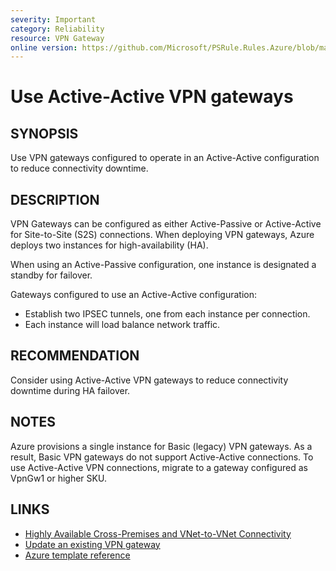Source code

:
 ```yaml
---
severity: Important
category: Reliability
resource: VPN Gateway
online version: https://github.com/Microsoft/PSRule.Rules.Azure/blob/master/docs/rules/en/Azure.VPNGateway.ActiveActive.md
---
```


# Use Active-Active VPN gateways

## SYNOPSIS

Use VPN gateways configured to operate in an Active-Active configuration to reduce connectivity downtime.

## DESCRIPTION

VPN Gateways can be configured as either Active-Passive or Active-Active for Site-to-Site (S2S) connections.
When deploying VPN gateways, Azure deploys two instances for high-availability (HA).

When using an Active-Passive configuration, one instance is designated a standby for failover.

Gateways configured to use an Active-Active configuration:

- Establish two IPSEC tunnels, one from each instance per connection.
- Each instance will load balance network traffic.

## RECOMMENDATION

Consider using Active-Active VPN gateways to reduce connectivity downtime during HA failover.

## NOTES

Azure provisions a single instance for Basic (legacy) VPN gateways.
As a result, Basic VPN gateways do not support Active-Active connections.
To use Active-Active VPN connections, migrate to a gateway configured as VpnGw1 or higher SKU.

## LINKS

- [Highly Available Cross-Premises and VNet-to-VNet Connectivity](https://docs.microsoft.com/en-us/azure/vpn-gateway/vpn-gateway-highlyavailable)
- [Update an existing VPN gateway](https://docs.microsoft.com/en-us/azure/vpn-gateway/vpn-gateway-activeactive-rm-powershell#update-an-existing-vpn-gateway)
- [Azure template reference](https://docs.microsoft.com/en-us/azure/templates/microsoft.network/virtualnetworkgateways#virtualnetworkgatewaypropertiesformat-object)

----------

Search the entries for the word "configured", then copy every line in which it is found.

Use VPN gateways configured to operate in an Active-Active configuration to reduce connectivity downtime.
VPN Gateways can be configured as either Active-Passive or Active-Active for Site-to-Site (S2S) connections.
Gateways configured to use an Active-Active configuration:
To use Active-Active VPN connections, migrate to a gateway configured as VpnGw1 or higher SKU.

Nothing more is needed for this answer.